Le Figaro – Lundi 11 janvier 1869

Voilà une année qui commence bien :

Le vice-roi d’Egypte, voulant donner aux populations une nouvelle preuve de sa sollicitude paternelle, vient de faire traduire la Belle Hélène en Arabe, et son spirituel et cher collègue Chilpéric, désirant encourager la science, qui a déjà fait un si grand pas depuis l’Œil crevé, organise une représentation au bénéfice de M. Lambert et de son expédition au pôle Nord.

Il faut croire que, pendant son voyage à Paris, le vice-roi d’Egypte n’a distingué dans la littérature contemporaine que les œuvres des fellahs Ludovic Halevy [1] et Meilhac. Son Altesse n’aurait qu’un
moyen de récompenser dignement le principal auteur de l’ouvrage distingué auquel elle s’intéresse si vivement : ce serait de se faire représenter à la Conférence par Jacques Offenbach qui, soyez en bien convaincu, donnerait à la question d’Orient une tournure inespérée.

Les Arabes vont, sans aucun doute, être enchantés ; ces mécréants nous ont légué toute une civilisation, une poésie, une architecture ; il était évident qu’il fallait un jour ou l’autre liquider ce vieux compte ; le vice-roi s’en est chargé ; en échange, de tout ce que les Arabes ont donné à l’Occident, nous leur offrons le poëme de la Belle Hélène.

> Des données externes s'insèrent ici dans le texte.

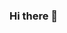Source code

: ### Hi there 👋

<!--
**richardnklv/richardnklv** is a ✨ _special_ ✨ repository because its `README.md` (this file) appears on your GitHub profile.


- Getting into software development / software engineering
- Further developing in Java, Python.
- For an Internship / Job / Start-up Collaboration : richardnklv@outlook.com

- Interests unrelated to coding:
- Business; online businesses (ecom, etc.)
- Working out; for physical aesthetics and well-being
- Charisma; both with fellow men and in relationships with the opposite sex

-->
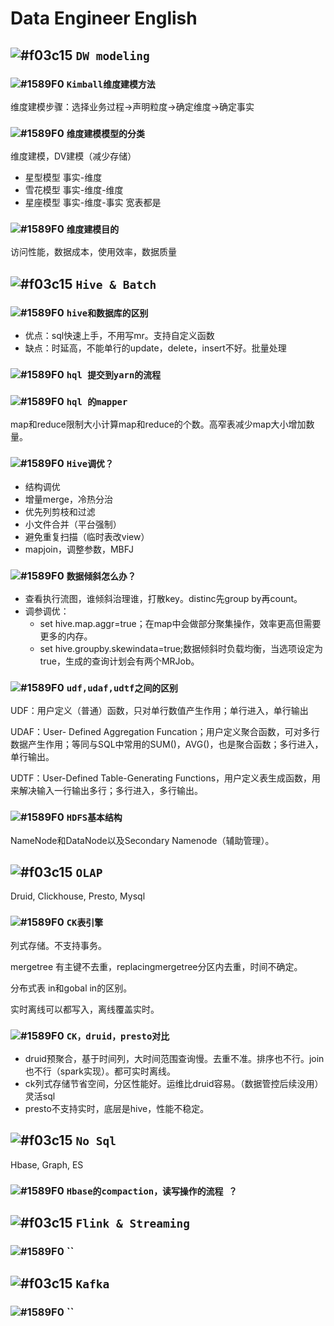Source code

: # Data Engineer English

## ![#f03c15](https://placehold.it/15/f03c15/000000?text=+) `DW modeling`

### ![#1589F0](https://placehold.it/15/1589F0/000000?text=+) `Kimball维度建模方法`

维度建模步骤：选择业务过程->声明粒度->确定维度->确定事实

### ![#1589F0](https://placehold.it/15/1589F0/000000?text=+) `维度建模模型的分类`

维度建模，DV建模（减少存储）

- 星型模型 事实-维度
- 雪花模型 事实-维度-维度
- 星座模型 事实-维度-事实 宽表都是

### ![#1589F0](https://placehold.it/15/1589F0/000000?text=+) `维度建模目的`

访问性能，数据成本，使用效率，数据质量

## ![#f03c15](https://placehold.it/15/f03c15/000000?text=+) `Hive & Batch`

### ![#1589F0](https://placehold.it/15/1589F0/000000?text=+) `hive和数据库的区别`

- 优点：sql快速上手，不用写mr。支持自定义函数
- 缺点：时延高，不能单行的update，delete，insert不好。批量处理

### ![#1589F0](https://placehold.it/15/1589F0/000000?text=+) `hql 提交到yarn的流程`

### ![#1589F0](https://placehold.it/15/1589F0/000000?text=+) `hql 的mapper`

map和reduce限制大小计算map和reduce的个数。高窄表减少map大小增加数量。

### ![#1589F0](https://placehold.it/15/1589F0/000000?text=+) `Hive调优？`

- 结构调优
- 增量merge，冷热分治
- 优先列剪枝和过滤
- 小文件合并（平台强制）
- 避免重复扫描（临时表改view）
- mapjoin，调整参数，MBFJ

### ![#1589F0](https://placehold.it/15/1589F0/000000?text=+) `数据倾斜怎么办？`

- 查看执行流图，谁倾斜治理谁，打散key。distinc先group by再count。
- 调参调优：
  - set hive.map.aggr=true；在map中会做部分聚集操作，效率更高但需要更多的内存。
  - set hive.groupby.skewindata=true;数据倾斜时负载均衡，当选项设定为true，生成的查询计划会有两个MRJob。

### ![#1589F0](https://placehold.it/15/1589F0/000000?text=+) `udf,udaf,udtf之间的区别`

UDF：用户定义（普通）函数，只对单行数值产生作用；单行进入，单行输出

UDAF：User- Defined Aggregation Funcation；用户定义聚合函数，可对多行数据产生作用；等同与SQL中常用的SUM()，AVG()，也是聚合函数；多行进入，单行输出。

UDTF：User-Defined Table-Generating Functions，用户定义表生成函数，用来解决输入一行输出多行；多行进入，多行输出。

### ![#1589F0](https://placehold.it/15/1589F0/000000?text=+) `HDFS基本结构`

NameNode和DataNode以及Secondary Namenode（辅助管理）。

## ![#f03c15](https://placehold.it/15/f03c15/000000?text=+) `OLAP`

Druid, Clickhouse, Presto, Mysql

### ![#1589F0](https://placehold.it/15/1589F0/000000?text=+) `CK表引擎`

列式存储。不支持事务。

mergetree 有主键不去重，replacingmergetree分区内去重，时间不确定。

分布式表 in和gobal in的区别。

实时离线可以都写入，离线覆盖实时。

### ![#1589F0](https://placehold.it/15/1589F0/000000?text=+) `CK，druid，presto对比`

- druid预聚合，基于时间列，大时间范围查询慢。去重不准。排序也不行。join也不行（spark实现）。都可实时离线。
- ck列式存储节省空间，分区性能好。运维比druid容易。（数据管控后续没用）灵活sql
- presto不支持实时，底层是hive，性能不稳定。

## ![#f03c15](https://placehold.it/15/f03c15/000000?text=+) `No Sql`

Hbase, Graph, ES

### ![#1589F0](https://placehold.it/15/1589F0/000000?text=+) `Hbase的compaction，读写操作的流程 ？`

## ![#f03c15](https://placehold.it/15/f03c15/000000?text=+) `Flink & Streaming`

### ![#1589F0](https://placehold.it/15/1589F0/000000?text=+) ``

## ![#f03c15](https://placehold.it/15/f03c15/000000?text=+) `Kafka`

### ![#1589F0](https://placehold.it/15/1589F0/000000?text=+) ``
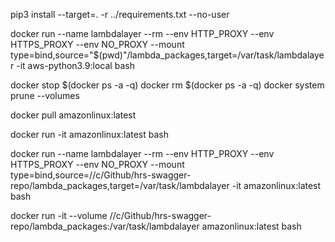 pip3 install --target=. -r ../requirements.txt --no-user




docker run --name lambdalayer --rm --env HTTP_PROXY --env HTTPS_PROXY --env NO_PROXY --mount type=bind,source="$(pwd)"/lambda_packages,target=/var/task/lambdalayer -it aws-python3.9:local bash

docker stop $(docker ps -a -q)
docker rm $(docker ps -a -q)
docker system prune --volumes

docker pull amazonlinux:latest

docker run -it amazonlinux:latest bash

docker run --name lambdalayer --rm --env HTTP_PROXY --env HTTPS_PROXY --env NO_PROXY --mount type=bind,source=//c/Github/hrs-swagger-repo/lambda_packages,target=/var/task/lambdalayer -it amazonlinux:latest bash

docker run -it --volume //c/Github/hrs-swagger-repo/lambda_packages:/var/task/lambdalayer amazonlinux:latest bash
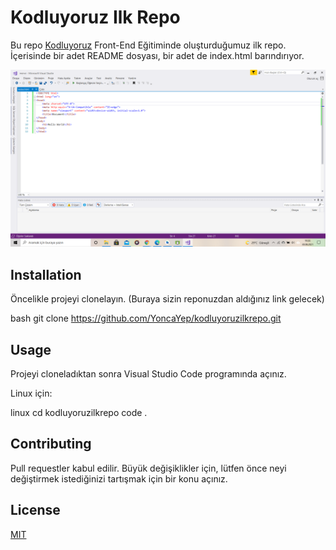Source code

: # Kodluyoruz Ilk Repo

Bu repo [Kodluyoruz](https://www.kodluyoruz.org) Front-End Eğitiminde oluşturduğumuz ilk repo. İçerisinde bir adet README dosyası, bir adet de index.html barındırıyor.

![screen](https://github.com/mervearta/kodluyoruzilkrepo/blob/master/Ekran%20G%C3%B6r%C3%BCnt%C3%BCs%C3%BC%20(219).png)

## Installation

Öncelikle projeyi clonelayın. (Buraya sizin reponuzdan aldığınız link gelecek)

bash
git clone https://github.com/YoncaYep/kodluyoruzilkrepo.git


## Usage

Projeyi cloneladıktan sonra Visual Studio Code programında açınız.

Linux için:

linux
cd kodluyoruzilkrepo
code .


## Contributing

Pull requestler kabul edilir. Büyük değişiklikler için, lütfen önce neyi değiştirmek istediğinizi tartışmak için bir konu açınız.

## License

[MIT](https://choosealicense.com/licenses/mit/)
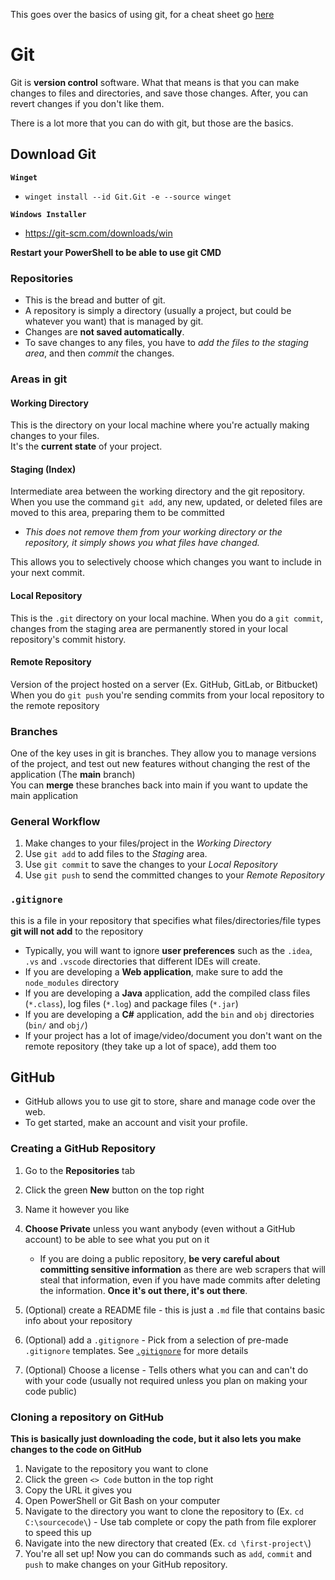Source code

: This goes over the basics of using git, for a cheat sheet go [here](Git%20Cheatsheet.md)
# Git
Git is **version control** software. 
What that means is that you can make changes to files and directories, and save those changes.
After, you can revert changes if you don't like them.

There is a lot more that you can do with git, but those are the basics.

## Download Git
**`Winget`**
- `winget install --id Git.Git -e --source winget`

**`Windows Installer`**
- https://git-scm.com/downloads/win

**Restart your PowerShell to be able to use git CMD**

### Repositories
- This is the bread and butter of git.
- A repository is simply a directory (usually a project, but could be whatever you want) that is managed by git.
- Changes are **not saved automatically**.
- To save changes to any files, you have to *add the files to the staging area*, and then *commit* the changes.

### Areas in git
#### Working Directory
This is the directory on your local machine where you're actually making changes to your files.<br />
It's the **current state** of your project.

#### Staging (Index)
Intermediate area between the working directory and the git repository.<br />
When you use the command `git add`, any new, updated, or deleted files are moved to this area, preparing them to be committed
- *This does not remove them from your working directory or the repository, it simply shows you what files have changed.*

This allows you to selectively choose which changes you want to include in your next commit.

#### Local Repository
This is the `.git` directory on your local machine. When you do a `git commit`, changes from the staging area are permanently stored in your local repository's commit history.

#### Remote Repository
Version of the project hosted on a server (Ex. GitHub, GitLab, or Bitbucket)<br />
When you do `git push` you're sending commits from your local repository to the remote repository

### Branches
One of the key uses in git is branches. They allow you to manage versions of the project, and test out new features without changing the rest of the application (The **main** branch)<br />
You can **merge** these branches back into main if you want to update the main application

### General Workflow
1. Make changes to your files/project in the *Working Directory*
2. Use `git add` to add files to the *Staging* area.
3. Use `git commit` to save the changes to your *Local Repository*
4. Use `git push` to send the committed changes to your *Remote Repository*

### `.gitignore`
this is a file in your repository that specifies what files/directories/file types **git will not add** to the repository

- Typically, you will want to ignore **user preferences** such as the `.idea`, `.vs` and `.vscode` directories that different IDEs will create.
- If you are developing a **Web application**, make sure to add the `node_modules` directory
- If you are developing a **Java** application, add the compiled class files (`*.class`), log files (`*.log`) and package files (`*.jar`)
- If you are developing a **C#** application, add the `bin` and `obj` directories (`bin/` and `obj/`)
- If your project has a lot of image/video/document you don't want on the remote repository (they take up a lot of space), add them too

## GitHub
- GitHub allows you to use git to store, share and manage code over the web.
- To get started, make an account and visit your profile.

### Creating a GitHub Repository
1. Go to the **Repositories** tab
2. Click the green **New** button on the top right
3. Name it however you like
4. **Choose Private** unless you want anybody (even without a GitHub account) to be able to see what you put on it
	- If you are doing a public repository, **be very careful about committing sensitive information** as there are web scrapers that will steal that information, even if you have made commits after deleting the information. **Once it's out there, it's out there**.

5. (Optional) create a README file - this is just a `.md` file that contains basic info about your repository
6. (Optional) add a `.gitignore` - Pick from a selection of pre-made `.gitignore` templates. See [`.gitignore`](#`.gitignore`) for more details
7. (Optional) Choose a license - Tells others what you can and can't do with your code (usually not required unless you plan on making your code public)

### Cloning a repository on GitHub
**This is basically just downloading the code, but it also lets you make changes to the code on GitHub**

1. Navigate to the repository you want to clone
2. Click the green `<> Code` button in the top right
3. Copy the URL it gives you
4. Open PowerShell or Git Bash on your computer
5. Navigate to the directory you want to clone the repository to (Ex. `cd C:\sourcecode\`) - Use tab complete or copy the path from file explorer to speed this up
6. Navigate into the new directory that created (Ex. `cd \first-project\`)
7. You're all set up! Now you can do commands such as `add`, `commit` and `push` to make changes on your GitHub repository.
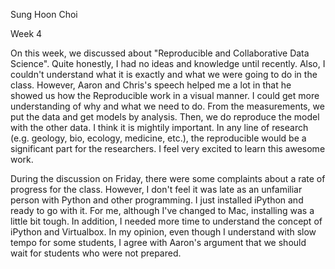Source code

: Sung Hoon Choi

Week 4

On this week, we discussed about "Reproducible and Collaborative Data Science". Quite honestly, I had no ideas and knowledge until recently.  Also, I couldn't understand what it is exactly and what we were going to do in the class. However, Aaron and Chris's speech helped me a lot in that he showed us how the Reproducible work in a visual manner. I could get more understanding of why and what we need to do. From the measurements, we put the data and get models by analysis. Then, we do reproduce the model with the other data. I think it is mightily important. In any line of research (e.g. geology, bio, ecology, medicine, etc.), the reproducible would be a significant part for the researchers. I feel very excited to learn this awesome work. 

During the discussion on Friday, there were some complaints about a rate of progress for the class. However, I don't feel it was late as an unfamiliar person with Python and other programming. I just installed iPython and ready to go with it. For me, although I've changed to Mac, installing was a little bit tough. In addition, I needed more time to understand the concept of iPython and Virtualbox. In my opinion, even though I understand with slow tempo for some students, I agree with Aaron's argument that we should wait for students who were not prepared. 
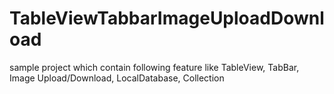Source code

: # TableViewTabbarImageUploadDownload
sample project which contain following feature like TableView, TabBar, Image Upload/Download, LocalDatabase, Collection
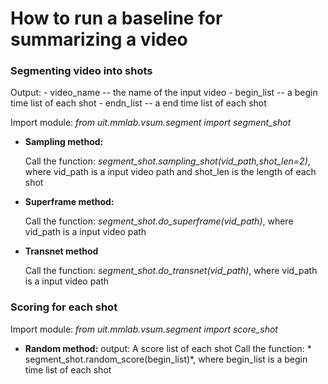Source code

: # How to run a baseline for summarizing a video

### Segmenting video into shots
Output: - video_name -- the name of the input video
        - begin_list --  a begin time list of each shot
        - endn_list --  a end time list of each shot
        
Import module: *from uit.mmlab.vsum.segment import segment_shot*
* **Sampling method:**
  
  Call the function: *segment_shot.sampling_shot(vid_path,shot_len=2)*, where vid_path is a input video path and shot_len is the length of each shot
* **Superframe method:**

  Call the function: *segment_shot.do_superframe(vid_path)*, where vid_path is a input video path 
* **Transnet method**

  Call the function: *segment_shot.do_transnet(vid_path)*, where vid_path is a input video path

### Scoring for each shot
 Import module: *from uit.mmlab.vsum.segment import score_shot*
 
* **Random method:**
  output: A score list of each shot
  Call the function: * segment_shot.random_score(begin_list)*, where begin_list is a begin time list of each shot
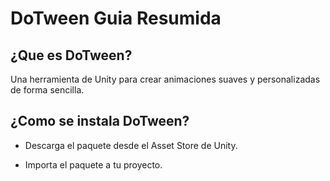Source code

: # DoTween Guia Resumida

## ¿Que es DoTween?

Una herramienta de Unity para crear animaciones suaves y personalizadas de forma sencilla.

## ¿Como se instala DoTween?

 -   Descarga el paquete desde el Asset Store de Unity.

 -   Importa el paquete a tu proyecto.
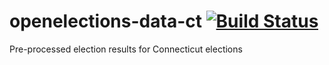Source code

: # openelections-data-ct [![Build Status](https://github.com/openelections/openelections-data-ct/actions/workflows/format_tests.yml/badge.svg?branch=master)](https://github.com/openelections/openelections-data-ct/actions)
Pre-processed election results for Connecticut elections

Cela va leur donner une crâne idée de notre civilisation.

(...)

On attend l’arrivée de mademoiselle Schneider en Egypte avec l’impatience qui a précédé l’arrivée à Paris des plénipotentiaires chargés de régler la question d’Orient. Quand les journaux du pays annoncent que la Belle Hélène, retenue par ses engagements à Paris, ne pourra probablement pas arriver au jour indiqué, les fortes têtes égyptiennes secouent la tête et disent

– Mauvais signe !

(...)

Les moralistes qui ont blamé le vice-roi d’Egypte, parce qu’il faisait de si grandes dépenses pour recevoir dignement l’opérette française, en seront pour leurs frais de dénigrement systématique. Ce n’est pas pour son propre plaisir qu’il élève un monument à l’œuvre d’Offenbach ; son ambition est plus grande.

Si l’on joue la Belle-Hélène en Egypte, c’est pour le bien du peuple, et afin qu’aucune finesse de notre poésie nationale n’échappe au plus infime sujet, on fait traduire l’œuvre dans toutes les langues pour la mettre à la portée de toutes les intelligences.

(...)

Albert Wolff.

[1Sic.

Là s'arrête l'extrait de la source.